Bioinform Adv. 2022;2(1). doi: 10.1093/bioadv/vbac061. Epub 2022 Sep 1.
While there are many software pipelines for analyzing spatial transcriptomics data, few can process ultra high-resolution datasets generated by emerging technologies. There is a clear need for new software tools that can handle sub-micrometer resolution spatial transcriptomics data with computational scalability without compromising its resolution.

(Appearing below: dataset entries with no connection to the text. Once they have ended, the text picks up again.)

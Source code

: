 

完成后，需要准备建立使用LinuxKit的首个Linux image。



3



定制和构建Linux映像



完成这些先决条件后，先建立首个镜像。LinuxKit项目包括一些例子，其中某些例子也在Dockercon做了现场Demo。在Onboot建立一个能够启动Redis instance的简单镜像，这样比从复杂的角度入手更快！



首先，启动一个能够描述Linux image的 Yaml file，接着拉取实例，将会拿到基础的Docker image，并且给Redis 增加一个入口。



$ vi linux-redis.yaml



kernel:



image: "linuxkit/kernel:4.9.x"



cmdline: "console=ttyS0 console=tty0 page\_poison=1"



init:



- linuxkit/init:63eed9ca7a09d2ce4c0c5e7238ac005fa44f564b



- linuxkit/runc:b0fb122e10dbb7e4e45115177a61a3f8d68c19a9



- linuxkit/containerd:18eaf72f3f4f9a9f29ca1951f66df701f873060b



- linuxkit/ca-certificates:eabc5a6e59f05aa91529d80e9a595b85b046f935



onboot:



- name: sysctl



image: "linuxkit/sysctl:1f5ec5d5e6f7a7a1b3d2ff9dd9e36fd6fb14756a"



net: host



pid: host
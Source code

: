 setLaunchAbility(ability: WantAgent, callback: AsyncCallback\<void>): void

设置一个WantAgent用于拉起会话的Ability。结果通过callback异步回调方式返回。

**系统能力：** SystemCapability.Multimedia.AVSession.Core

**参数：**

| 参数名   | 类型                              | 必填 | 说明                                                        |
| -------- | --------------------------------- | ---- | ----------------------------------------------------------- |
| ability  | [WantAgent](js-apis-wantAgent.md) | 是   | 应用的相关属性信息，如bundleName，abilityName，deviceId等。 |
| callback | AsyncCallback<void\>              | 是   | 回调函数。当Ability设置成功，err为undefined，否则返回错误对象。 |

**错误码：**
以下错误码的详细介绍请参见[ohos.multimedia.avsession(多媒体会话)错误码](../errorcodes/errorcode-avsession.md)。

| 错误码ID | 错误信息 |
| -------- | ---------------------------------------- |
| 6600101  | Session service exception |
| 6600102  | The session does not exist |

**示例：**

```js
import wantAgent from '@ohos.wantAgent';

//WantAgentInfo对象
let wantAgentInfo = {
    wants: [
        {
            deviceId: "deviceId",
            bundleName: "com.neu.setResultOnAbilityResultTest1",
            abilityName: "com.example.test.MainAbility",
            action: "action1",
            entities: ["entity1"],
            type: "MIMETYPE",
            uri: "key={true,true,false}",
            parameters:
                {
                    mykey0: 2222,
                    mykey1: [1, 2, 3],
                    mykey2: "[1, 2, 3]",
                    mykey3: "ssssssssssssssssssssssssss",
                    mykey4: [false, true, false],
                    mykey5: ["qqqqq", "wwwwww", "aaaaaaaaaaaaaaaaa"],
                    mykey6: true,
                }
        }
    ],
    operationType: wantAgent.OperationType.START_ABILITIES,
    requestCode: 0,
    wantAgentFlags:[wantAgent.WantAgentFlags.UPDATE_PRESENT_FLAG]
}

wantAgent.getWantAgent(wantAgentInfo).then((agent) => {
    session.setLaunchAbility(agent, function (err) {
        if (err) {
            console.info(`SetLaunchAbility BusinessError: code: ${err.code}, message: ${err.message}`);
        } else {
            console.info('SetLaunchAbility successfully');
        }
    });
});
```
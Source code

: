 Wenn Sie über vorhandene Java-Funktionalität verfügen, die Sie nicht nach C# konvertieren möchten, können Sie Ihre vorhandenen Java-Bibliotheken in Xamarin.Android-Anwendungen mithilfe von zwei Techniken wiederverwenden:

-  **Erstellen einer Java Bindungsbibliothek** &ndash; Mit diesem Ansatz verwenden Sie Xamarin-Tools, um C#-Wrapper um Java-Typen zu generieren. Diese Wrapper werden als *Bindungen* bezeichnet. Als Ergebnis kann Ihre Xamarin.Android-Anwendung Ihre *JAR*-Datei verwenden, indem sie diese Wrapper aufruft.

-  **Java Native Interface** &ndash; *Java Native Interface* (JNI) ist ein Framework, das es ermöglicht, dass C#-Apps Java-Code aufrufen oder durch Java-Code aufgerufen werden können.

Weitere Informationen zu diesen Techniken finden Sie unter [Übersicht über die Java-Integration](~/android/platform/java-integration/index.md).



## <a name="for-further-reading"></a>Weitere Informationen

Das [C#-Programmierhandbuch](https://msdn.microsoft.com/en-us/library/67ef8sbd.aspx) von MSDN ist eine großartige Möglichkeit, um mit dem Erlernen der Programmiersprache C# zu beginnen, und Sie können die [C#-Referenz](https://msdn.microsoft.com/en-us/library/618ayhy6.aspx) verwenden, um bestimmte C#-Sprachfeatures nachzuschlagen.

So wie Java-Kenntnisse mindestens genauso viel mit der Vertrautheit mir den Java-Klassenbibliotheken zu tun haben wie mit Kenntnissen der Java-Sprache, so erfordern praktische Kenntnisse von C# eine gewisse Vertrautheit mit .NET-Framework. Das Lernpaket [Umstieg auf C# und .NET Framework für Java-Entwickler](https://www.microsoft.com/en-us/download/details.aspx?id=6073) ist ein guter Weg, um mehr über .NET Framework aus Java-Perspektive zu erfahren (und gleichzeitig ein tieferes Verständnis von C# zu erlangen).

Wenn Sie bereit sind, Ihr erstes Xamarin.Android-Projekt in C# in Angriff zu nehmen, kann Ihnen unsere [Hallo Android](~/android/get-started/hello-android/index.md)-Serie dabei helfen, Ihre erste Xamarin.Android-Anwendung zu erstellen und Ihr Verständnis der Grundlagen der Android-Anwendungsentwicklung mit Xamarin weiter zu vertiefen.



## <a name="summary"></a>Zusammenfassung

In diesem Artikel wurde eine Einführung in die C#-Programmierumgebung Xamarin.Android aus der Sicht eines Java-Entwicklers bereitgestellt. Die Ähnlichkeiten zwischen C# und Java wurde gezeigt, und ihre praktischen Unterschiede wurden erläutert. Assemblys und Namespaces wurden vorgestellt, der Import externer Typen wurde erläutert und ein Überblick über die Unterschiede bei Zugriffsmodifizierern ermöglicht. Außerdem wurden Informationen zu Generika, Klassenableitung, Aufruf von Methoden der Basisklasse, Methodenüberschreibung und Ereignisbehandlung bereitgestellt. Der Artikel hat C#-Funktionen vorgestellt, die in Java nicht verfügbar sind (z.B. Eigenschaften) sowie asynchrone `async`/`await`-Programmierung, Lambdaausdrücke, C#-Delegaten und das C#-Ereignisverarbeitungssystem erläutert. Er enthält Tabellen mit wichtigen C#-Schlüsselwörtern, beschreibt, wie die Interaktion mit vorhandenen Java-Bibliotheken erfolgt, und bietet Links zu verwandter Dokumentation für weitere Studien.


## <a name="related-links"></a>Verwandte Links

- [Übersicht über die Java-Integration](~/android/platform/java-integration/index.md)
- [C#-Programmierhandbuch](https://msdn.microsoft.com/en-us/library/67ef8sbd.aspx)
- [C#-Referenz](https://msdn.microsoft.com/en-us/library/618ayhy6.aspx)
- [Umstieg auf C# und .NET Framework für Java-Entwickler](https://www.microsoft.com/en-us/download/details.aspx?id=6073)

We developed STtools, a software pipeline that provides a versatile framework to handle spatial transcriptomics datasets with various resolutions, such as the ones produced by Seq-Scope (<1μm), Slide-seq (10μm) and VISIUM (100μm). It automatically processes raw FASTQ files and runs downstream analyses at several folds higher resolution than existing methods. It also generates various visualizations including transcriptome density, cell type mapping, marker gene highlighting, and subcellular architectures.
STtools is publically available for download at https://github.com/seqscope/STtools.
虽然有许多用于分析空间转录组学数据的软件流程,但很少有能够处理由新兴技术生成的超高分辨率数据集的。显然需要新的软件工具,能够在不影响分辨率的情况下,以可扩展的计算能力处理亚微米分辨率的空间转录组学数据。
我们开发了STtools,这是一个软件流程,提供了一个通用框架来处理各种分辨率的空间转录组学数据集,例如由Seq-Scope(<1μm)、Slide-seq(10μm)和VISIUM(100μm)产生的数据集。它自动处理原始FASTQ文件,并以比现有方法高几倍的分辨率运行下游分析。它还生成各种可视化结果,包括转录组密度、细胞类型映射、标记基因突出显示和亚细胞结构。